Here is page 8 of the vintage cookbook: Home Baking Made Easy that was published in 1953 by Lever Brothers Company.

To review all pages in this booklet, simply visit the Home Baking Made Easy: Spry Category [1] and click on a page title to review that section.

There are scans of each of the pages, you can click the full-page pictures to view a larger size.

Two-Crust Pies

“MY DELIGHT” APPLE PIE

Everybody’s favorite—lightly spiced. A tart, firm apple that holds its shape in baking is best for pies.

Bake in hot oven (425° F.) 45-55 min.
Makes one 9″ pie.

1 recipe “Water-Whip” Piecrust (p. 6)
6 cups pared, cored, thin apple slices
1 cup sugar*
3/4 teaspoon cinnamon
1/4 teaspoon nutmeg
1/8 teaspoon salt
1 teaspoon lemon juice
1 tablespoon butter or margarine

Make pastry (pp. 6-7); roll one half about 1/8″ thick and line a 9″ pie pan. Arrange half of sliced apples in pan. Mix sugar, spices, salt and lemon juice and sprinkle half over apples. Arrange remaining apples on top and sprinkle with remaining sugar. Dot with butter. Trim pastry even with pan. Roll remaining dough and lay over apples. Trim pastry 1/2″ beyond pan, fold it under bottom crust, press edges together with fork. Cut slits in top for steam to escape. Brush top with slightly beaten egg white and sprinkle with sugar. Bake as above.

*For very juicy apples, add 1 tablespoon CORNSTARCH to sugar mixture; mix well.

GOLDEN LACE PEACH PIE

Juicy-rich, with a pretty “lattice” top! Easy to make with canned peaches.

Bake in hot oven (425° F.) 50-60 min.
Makes one 9″ pie.

3 cups canned sliced peaches, drained
1/2 cup brown sugar, firmly packed
1/3 cup peach sirup
2 tablespoons lemon juice
2 1/2 tablespoons quick-cooking tapioca (or 3 1/2 tablespoons flour or cornstarch)
1/8 teaspoon salt
1 teaspoon grated orange rind
1/4 teaspoon almond extract
1 recipe “Water-Whip” Piecrust (p. 6)
1 tablespoon butter or margarine

Combine first 8 ingredients. Make pastry (pp. 6-7). Roll one half about 1/8″ thick and line a 9″ pie pan. Trim pastry 1/2″ beyond pan, turn dough back; make a fluted rim (p. 9). Fill pie shell with peach mixture. Dot with butter. Roll remaining dough and cut into strips 3/8″ wide. Lay 7 strips over peaches; lay 7 more strips across them diagonally. Fasten ends of strips to rim. Brush strips with milk. Bake as above.

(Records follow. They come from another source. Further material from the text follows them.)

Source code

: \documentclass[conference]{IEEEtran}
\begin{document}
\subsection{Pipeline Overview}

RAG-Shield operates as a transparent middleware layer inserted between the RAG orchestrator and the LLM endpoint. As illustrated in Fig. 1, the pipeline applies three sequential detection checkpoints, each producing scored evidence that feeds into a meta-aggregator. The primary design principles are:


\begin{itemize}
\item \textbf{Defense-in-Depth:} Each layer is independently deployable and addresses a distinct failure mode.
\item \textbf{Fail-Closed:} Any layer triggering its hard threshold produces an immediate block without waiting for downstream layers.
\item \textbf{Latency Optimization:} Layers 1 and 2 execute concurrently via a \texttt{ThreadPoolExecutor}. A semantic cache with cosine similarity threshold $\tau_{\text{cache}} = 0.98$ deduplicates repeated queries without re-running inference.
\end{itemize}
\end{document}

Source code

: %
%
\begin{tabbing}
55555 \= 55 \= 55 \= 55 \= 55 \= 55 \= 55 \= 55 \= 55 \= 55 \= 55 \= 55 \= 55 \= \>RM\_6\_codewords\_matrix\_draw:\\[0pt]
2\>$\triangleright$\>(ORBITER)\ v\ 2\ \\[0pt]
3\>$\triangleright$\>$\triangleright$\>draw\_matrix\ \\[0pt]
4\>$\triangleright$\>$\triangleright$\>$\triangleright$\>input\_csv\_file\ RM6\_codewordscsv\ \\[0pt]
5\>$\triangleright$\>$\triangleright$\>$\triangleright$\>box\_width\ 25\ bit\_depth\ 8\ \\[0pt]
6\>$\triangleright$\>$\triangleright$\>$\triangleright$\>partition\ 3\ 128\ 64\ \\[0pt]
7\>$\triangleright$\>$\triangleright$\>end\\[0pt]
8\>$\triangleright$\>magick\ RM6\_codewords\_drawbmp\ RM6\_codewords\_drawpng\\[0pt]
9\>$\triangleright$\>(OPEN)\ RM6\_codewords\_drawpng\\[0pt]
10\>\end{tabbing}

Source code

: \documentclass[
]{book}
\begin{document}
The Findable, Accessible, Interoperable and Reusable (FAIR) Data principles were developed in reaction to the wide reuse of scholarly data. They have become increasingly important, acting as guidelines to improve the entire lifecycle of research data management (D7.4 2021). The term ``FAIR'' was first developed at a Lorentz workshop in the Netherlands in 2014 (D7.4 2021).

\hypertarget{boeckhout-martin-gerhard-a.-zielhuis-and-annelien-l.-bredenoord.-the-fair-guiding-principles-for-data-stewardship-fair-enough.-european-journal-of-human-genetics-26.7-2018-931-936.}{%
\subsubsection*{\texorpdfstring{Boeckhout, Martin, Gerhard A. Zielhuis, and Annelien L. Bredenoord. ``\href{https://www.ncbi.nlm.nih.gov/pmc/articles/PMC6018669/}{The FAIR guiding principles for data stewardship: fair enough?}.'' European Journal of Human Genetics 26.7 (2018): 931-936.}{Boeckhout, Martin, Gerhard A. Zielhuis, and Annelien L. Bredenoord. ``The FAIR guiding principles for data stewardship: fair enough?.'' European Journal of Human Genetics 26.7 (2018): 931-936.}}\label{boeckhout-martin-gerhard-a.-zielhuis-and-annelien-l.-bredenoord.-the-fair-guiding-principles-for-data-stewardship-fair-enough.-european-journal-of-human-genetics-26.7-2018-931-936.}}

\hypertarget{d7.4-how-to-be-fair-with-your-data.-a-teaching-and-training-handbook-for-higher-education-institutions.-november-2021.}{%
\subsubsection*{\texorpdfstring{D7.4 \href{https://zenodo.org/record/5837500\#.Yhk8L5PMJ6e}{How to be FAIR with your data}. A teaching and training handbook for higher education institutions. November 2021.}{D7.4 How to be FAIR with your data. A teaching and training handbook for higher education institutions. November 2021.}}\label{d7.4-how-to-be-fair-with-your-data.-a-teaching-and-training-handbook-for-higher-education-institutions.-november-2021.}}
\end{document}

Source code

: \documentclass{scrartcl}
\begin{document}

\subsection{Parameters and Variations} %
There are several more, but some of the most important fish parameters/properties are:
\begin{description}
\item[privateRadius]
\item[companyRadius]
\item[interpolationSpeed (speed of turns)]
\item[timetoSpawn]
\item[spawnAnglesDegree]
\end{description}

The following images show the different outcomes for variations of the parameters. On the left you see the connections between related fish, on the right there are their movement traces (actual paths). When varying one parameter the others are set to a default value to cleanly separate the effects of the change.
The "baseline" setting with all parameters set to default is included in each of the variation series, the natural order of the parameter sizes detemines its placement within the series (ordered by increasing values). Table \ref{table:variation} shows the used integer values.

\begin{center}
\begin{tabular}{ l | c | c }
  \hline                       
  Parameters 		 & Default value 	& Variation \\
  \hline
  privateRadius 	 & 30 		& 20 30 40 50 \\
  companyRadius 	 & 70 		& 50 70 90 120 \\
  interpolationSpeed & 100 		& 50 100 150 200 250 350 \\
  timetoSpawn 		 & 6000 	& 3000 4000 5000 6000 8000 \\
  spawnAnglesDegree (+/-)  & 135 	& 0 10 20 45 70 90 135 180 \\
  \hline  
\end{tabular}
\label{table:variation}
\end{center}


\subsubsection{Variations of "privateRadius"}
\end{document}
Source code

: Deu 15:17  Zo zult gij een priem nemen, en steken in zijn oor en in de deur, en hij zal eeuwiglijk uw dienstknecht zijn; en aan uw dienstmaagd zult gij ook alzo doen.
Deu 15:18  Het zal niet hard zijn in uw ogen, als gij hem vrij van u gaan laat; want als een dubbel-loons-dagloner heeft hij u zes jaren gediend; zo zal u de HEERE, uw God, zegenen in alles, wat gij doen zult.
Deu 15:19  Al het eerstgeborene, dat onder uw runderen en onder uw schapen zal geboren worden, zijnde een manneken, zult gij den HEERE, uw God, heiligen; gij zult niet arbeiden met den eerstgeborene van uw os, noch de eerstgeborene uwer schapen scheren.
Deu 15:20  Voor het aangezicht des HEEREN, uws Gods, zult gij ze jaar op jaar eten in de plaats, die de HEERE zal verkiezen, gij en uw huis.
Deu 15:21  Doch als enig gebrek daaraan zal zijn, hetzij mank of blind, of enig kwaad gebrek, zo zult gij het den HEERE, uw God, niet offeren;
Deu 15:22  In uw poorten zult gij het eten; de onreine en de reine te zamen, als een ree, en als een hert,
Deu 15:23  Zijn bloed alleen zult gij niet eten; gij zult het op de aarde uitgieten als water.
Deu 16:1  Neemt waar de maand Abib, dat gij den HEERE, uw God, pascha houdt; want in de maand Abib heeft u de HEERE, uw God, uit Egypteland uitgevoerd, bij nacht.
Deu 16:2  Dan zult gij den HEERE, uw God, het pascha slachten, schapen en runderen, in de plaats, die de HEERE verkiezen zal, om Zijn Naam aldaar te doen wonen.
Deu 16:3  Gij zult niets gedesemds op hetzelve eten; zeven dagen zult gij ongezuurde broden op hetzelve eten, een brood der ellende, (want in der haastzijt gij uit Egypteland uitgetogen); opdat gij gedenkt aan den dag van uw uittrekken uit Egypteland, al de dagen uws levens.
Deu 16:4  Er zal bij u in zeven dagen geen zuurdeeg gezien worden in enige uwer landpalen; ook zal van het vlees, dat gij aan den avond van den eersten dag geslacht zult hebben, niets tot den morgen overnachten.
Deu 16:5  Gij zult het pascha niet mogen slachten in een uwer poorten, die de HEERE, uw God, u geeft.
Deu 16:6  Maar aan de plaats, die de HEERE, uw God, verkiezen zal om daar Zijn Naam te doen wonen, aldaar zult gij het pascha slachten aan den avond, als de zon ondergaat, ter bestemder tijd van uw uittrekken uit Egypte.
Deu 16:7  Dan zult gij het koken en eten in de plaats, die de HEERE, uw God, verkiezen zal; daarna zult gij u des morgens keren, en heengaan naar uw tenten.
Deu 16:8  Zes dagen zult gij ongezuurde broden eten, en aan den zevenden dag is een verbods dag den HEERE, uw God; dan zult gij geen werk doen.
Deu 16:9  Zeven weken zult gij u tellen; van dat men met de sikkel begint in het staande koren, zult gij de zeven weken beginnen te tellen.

Lattice Tops: Use a pastry wheel to cut strips with “pinked” edges. For a woven lattice top, interlace strips.

HOW TO SEAL IN FRUIT JUICES

First cut off undercrust even with edge of pan. Then cut top crust 1/2″ beyond pan; turn it under bottom crust.

Press upper and lower crusts together with floured fork. Or crimp edges together with thumb and forefinger.